__Directions for this task__. Print the listing exactly, but only as far as the line containing "desenvolvimento deste projeto.". The first line and that line are both included.
(Supplied records)
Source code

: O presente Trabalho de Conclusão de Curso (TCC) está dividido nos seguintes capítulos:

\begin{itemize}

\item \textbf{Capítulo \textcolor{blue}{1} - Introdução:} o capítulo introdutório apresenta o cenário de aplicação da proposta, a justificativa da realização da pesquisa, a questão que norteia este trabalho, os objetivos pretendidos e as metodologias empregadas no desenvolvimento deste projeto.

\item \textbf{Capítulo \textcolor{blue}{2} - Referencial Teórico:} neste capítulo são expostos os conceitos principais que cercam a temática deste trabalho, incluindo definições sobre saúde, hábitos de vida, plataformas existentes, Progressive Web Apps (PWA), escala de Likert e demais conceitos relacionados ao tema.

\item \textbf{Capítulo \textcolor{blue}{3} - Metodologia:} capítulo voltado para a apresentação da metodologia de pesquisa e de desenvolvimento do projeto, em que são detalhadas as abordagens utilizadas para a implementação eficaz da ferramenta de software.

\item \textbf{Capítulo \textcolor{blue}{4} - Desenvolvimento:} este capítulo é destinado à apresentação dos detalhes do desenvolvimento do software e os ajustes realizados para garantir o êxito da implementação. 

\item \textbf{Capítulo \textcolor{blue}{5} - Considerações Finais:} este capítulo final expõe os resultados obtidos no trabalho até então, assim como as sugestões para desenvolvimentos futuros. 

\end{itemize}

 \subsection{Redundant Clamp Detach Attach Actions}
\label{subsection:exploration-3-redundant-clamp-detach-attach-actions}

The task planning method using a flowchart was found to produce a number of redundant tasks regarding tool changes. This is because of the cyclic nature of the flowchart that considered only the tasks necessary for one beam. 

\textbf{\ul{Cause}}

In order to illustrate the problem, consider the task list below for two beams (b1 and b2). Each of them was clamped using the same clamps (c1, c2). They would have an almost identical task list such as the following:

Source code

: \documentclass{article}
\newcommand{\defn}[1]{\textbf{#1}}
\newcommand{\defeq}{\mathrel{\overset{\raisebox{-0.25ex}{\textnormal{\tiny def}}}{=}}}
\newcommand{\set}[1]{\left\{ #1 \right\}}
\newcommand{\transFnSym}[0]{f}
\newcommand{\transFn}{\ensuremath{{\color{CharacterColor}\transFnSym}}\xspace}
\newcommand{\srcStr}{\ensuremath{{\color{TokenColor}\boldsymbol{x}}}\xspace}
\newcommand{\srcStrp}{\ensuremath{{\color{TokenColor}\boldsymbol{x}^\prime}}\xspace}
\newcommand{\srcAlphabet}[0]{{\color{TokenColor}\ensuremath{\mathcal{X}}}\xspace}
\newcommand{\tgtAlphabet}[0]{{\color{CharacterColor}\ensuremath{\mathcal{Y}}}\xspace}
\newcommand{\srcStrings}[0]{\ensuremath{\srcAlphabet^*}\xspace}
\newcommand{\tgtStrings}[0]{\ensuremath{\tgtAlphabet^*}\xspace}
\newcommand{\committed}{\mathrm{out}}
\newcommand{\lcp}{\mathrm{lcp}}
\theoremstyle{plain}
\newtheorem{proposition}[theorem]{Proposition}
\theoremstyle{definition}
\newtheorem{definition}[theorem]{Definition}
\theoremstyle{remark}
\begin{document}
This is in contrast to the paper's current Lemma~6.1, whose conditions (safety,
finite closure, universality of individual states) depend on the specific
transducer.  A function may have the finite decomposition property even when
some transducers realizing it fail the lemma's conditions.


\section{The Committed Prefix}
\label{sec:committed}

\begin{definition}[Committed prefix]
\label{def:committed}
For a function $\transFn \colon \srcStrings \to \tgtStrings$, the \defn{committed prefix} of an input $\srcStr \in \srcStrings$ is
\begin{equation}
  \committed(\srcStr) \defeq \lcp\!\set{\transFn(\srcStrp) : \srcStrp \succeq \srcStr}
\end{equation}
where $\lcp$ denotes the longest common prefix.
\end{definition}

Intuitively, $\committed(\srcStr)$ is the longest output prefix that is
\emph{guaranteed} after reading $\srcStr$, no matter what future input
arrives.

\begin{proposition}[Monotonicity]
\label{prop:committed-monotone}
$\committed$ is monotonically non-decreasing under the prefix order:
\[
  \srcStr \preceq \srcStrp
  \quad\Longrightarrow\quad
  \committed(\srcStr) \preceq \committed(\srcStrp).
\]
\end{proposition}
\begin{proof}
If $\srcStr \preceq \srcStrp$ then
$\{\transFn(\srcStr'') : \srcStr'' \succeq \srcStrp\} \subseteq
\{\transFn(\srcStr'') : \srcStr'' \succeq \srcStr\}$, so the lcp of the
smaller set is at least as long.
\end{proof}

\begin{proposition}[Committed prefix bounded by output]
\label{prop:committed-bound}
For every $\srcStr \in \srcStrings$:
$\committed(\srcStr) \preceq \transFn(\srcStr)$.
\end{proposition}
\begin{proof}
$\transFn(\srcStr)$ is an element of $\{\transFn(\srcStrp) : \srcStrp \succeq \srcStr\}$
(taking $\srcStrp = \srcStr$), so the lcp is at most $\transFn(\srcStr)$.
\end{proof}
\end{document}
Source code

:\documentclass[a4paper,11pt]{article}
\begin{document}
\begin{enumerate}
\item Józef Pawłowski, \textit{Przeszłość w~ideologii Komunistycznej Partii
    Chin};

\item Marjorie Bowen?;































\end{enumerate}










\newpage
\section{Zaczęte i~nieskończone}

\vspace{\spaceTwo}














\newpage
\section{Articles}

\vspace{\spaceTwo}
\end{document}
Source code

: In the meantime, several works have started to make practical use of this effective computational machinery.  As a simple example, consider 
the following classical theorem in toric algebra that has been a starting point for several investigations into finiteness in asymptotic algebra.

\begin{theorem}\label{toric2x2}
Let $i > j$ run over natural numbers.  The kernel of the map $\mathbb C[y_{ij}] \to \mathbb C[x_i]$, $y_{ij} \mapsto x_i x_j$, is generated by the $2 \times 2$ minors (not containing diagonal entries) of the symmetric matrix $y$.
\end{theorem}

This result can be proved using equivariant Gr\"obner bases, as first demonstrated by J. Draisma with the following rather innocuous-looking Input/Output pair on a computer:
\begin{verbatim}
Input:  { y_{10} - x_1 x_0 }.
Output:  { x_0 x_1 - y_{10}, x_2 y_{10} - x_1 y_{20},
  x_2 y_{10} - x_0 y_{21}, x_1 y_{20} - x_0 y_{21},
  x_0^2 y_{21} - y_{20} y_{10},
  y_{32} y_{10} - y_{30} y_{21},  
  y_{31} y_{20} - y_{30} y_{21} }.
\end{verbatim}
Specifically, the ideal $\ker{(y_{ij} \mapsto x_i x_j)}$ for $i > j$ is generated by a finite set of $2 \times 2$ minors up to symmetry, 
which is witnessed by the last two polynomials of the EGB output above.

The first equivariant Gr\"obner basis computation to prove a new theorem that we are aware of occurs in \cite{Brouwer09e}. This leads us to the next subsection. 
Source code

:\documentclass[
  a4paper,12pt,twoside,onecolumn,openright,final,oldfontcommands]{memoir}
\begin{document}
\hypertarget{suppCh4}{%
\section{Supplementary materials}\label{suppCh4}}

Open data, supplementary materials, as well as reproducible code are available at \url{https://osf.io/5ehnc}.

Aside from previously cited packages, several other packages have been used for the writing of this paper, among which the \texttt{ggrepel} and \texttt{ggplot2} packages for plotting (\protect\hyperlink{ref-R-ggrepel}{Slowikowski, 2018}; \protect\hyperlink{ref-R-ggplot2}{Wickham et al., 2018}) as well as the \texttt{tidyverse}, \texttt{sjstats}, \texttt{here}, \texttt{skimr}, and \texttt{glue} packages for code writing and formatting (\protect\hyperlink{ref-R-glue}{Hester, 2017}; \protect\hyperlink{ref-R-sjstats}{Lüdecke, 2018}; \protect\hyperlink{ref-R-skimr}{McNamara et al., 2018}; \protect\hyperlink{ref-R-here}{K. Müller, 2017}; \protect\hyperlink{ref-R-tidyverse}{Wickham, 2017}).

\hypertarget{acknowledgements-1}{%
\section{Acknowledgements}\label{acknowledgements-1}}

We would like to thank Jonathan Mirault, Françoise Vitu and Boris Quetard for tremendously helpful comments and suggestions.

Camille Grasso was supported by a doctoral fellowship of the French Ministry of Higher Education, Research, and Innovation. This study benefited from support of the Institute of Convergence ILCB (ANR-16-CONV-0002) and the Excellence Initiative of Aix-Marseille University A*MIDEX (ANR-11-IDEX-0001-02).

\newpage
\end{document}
(End Supplied records)
__Response below__.
Source code

: O presente Trabalho de Conclusão de Curso (TCC) está dividido nos seguintes capítulos:

\begin{itemize}

\item \textbf{Capítulo \textcolor{blue}{1} - Introdução:} o capítulo introdutório apresenta o cenário de aplicação da proposta, a justificativa da realização da pesquisa, a questão que norteia este trabalho, os objetivos pretendidos e as metodologias empregadas no desenvolvimento deste projeto.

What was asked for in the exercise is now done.